- [Brief]: Set down the entries below once more, precisely as they stand.

- [Material supplied]:
Segment Open
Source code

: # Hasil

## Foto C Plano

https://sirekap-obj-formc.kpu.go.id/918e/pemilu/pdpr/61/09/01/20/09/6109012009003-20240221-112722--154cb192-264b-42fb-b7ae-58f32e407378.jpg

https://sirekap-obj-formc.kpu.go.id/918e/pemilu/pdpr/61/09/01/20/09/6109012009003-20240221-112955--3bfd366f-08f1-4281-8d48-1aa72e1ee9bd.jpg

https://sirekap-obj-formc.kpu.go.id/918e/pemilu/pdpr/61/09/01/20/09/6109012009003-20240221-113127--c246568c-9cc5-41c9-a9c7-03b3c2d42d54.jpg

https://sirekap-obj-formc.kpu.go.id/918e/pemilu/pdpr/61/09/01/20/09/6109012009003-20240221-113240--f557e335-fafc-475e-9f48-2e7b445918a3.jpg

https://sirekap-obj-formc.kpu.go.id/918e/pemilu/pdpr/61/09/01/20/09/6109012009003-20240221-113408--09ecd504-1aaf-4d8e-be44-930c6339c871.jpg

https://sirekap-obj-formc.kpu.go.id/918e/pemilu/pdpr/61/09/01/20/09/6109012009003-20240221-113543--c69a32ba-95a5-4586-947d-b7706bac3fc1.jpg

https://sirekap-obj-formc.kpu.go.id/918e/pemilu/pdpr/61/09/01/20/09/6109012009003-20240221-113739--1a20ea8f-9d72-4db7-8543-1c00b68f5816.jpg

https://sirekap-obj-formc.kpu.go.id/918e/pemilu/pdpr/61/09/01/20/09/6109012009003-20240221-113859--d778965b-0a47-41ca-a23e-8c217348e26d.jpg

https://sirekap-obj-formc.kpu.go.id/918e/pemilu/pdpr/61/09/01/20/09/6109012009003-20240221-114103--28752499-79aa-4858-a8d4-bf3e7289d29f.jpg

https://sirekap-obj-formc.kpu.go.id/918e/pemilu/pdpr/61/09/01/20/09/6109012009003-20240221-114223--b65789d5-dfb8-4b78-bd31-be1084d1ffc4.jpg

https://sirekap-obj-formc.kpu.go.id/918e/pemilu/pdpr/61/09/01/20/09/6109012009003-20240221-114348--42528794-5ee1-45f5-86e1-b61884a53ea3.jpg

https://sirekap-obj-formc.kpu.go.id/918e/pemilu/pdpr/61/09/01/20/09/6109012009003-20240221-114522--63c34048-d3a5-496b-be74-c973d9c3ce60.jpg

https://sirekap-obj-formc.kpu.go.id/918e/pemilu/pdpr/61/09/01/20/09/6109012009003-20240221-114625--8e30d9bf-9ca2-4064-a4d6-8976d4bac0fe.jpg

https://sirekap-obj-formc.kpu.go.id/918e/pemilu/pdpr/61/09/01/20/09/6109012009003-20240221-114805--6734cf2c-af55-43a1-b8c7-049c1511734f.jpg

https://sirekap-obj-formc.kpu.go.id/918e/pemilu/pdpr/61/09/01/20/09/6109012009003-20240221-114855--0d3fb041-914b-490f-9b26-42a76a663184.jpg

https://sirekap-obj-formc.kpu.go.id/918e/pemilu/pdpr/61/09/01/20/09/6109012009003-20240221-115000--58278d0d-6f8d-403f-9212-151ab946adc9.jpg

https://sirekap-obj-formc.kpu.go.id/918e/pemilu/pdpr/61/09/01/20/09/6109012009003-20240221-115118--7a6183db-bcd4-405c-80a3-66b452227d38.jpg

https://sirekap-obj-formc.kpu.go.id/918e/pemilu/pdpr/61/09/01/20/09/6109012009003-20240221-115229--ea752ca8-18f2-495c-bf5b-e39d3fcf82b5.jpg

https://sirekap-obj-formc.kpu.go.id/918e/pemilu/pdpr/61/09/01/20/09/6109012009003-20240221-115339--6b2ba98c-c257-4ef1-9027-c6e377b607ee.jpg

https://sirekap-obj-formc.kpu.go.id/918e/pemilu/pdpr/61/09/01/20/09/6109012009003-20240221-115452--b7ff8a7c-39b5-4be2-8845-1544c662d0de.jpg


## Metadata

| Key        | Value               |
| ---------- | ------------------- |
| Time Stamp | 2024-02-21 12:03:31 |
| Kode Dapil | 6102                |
Segment Closed
- [Reply]:
Source code

: # Hasil

## Foto C Plano

https://sirekap-obj-formc.kpu.go.id/918e/pemilu/pdpr/61/09/01/20/09/6109012009003-20240221-112722--154cb192-264b-42fb-b7ae-58f32e407378.jpg

https://sirekap-obj-formc.kpu.go.id/918e/pemilu/pdpr/61/09/01/20/09/6109012009003-20240221-112955--3bfd366f-08f1-4281-8d48-1aa72e1ee9bd.jpg

https://sirekap-obj-formc.kpu.go.id/918e/pemilu/pdpr/61/09/01/20/09/6109012009003-20240221-113127--c246568c-9cc5-41c9-a9c7-03b3c2d42d54.jpg

https://sirekap-obj-formc.kpu.go.id/918e/pemilu/pdpr/61/09/01/20/09/6109012009003-20240221-113240--f557e335-fafc-475e-9f48-2e7b445918a3.jpg

https://sirekap-obj-formc.kpu.go.id/918e/pemilu/pdpr/61/09/01/20/09/6109012009003-20240221-113408--09ecd504-1aaf-4d8e-be44-930c6339c871.jpg

https://sirekap-obj-formc.kpu.go.id/918e/pemilu/pdpr/61/09/01/20/09/6109012009003-20240221-113543--c69a32ba-95a5-4586-947d-b7706bac3fc1.jpg

https://sirekap-obj-formc.kpu.go.id/918e/pemilu/pdpr/61/09/01/20/09/6109012009003-20240221-113739--1a20ea8f-9d72-4db7-8543-1c00b68f5816.jpg

https://sirekap-obj-formc.kpu.go.id/918e/pemilu/pdpr/61/09/01/20/09/6109012009003-20240221-113859--d778965b-0a47-41ca-a23e-8c217348e26d.jpg

https://sirekap-obj-formc.kpu.go.id/918e/pemilu/pdpr/61/09/01/20/09/6109012009003-20240221-114103--28752499-79aa-4858-a8d4-bf3e7289d29f.jpg

https://sirekap-obj-formc.kpu.go.id/918e/pemilu/pdpr/61/09/01/20/09/6109012009003-20240221-114223--b65789d5-dfb8-4b78-bd31-be1084d1ffc4.jpg

https://sirekap-obj-formc.kpu.go.id/918e/pemilu/pdpr/61/09/01/20/09/6109012009003-20240221-114348--42528794-5ee1-45f5-86e1-b61884a53ea3.jpg

https://sirekap-obj-formc.kpu.go.id/918e/pemilu/pdpr/61/09/01/20/09/6109012009003-20240221-114522--63c34048-d3a5-496b-be74-c973d9c3ce60.jpg

https://sirekap-obj-formc.kpu.go.id/918e/pemilu/pdpr/61/09/01/20/09/6109012009003-20240221-114625--8e30d9bf-9ca2-4064-a4d6-8976d4bac0fe.jpg

https://sirekap-obj-formc.kpu.go.id/918e/pemilu/pdpr/61/09/01/20/09/6109012009003-20240221-114805--6734cf2c-af55-43a1-b8c7-049c1511734f.jpg

https://sirekap-obj-formc.kpu.go.id/918e/pemilu/pdpr/61/09/01/20/09/6109012009003-20240221-114855--0d3fb041-914b-490f-9b26-42a76a663184.jpg

https://sirekap-obj-formc.kpu.go.id/918e/pemilu/pdpr/61/09/01/20/09/6109012009003-20240221-115000--58278d0d-6f8d-403f-9212-151ab946adc9.jpg

https://sirekap-obj-formc.kpu.go.id/918e/pemilu/pdpr/61/09/01/20/09/6109012009003-20240221-115118--7a6183db-bcd4-405c-80a3-66b452227d38.jpg

https://sirekap-obj-formc.kpu.go.id/918e/pemilu/pdpr/61/09/01/20/09/6109012009003-20240221-115229--ea752ca8-18f2-495c-bf5b-e39d3fcf82b5.jpg

https://sirekap-obj-formc.kpu.go.id/918e/pemilu/pdpr/61/09/01/20/09/6109012009003-20240221-115339--6b2ba98c-c257-4ef1-9027-c6e377b607ee.jpg

https://sirekap-obj-formc.kpu.go.id/918e/pemilu/pdpr/61/09/01/20/09/6109012009003-20240221-115452--b7ff8a7c-39b5-4be2-8845-1544c662d0de.jpg


## Metadata

| Key        | Value               |
| ---------- | ------------------- |
| Time Stamp | 2024-02-21 12:03:31 |
| Kode Dapil | 6102                |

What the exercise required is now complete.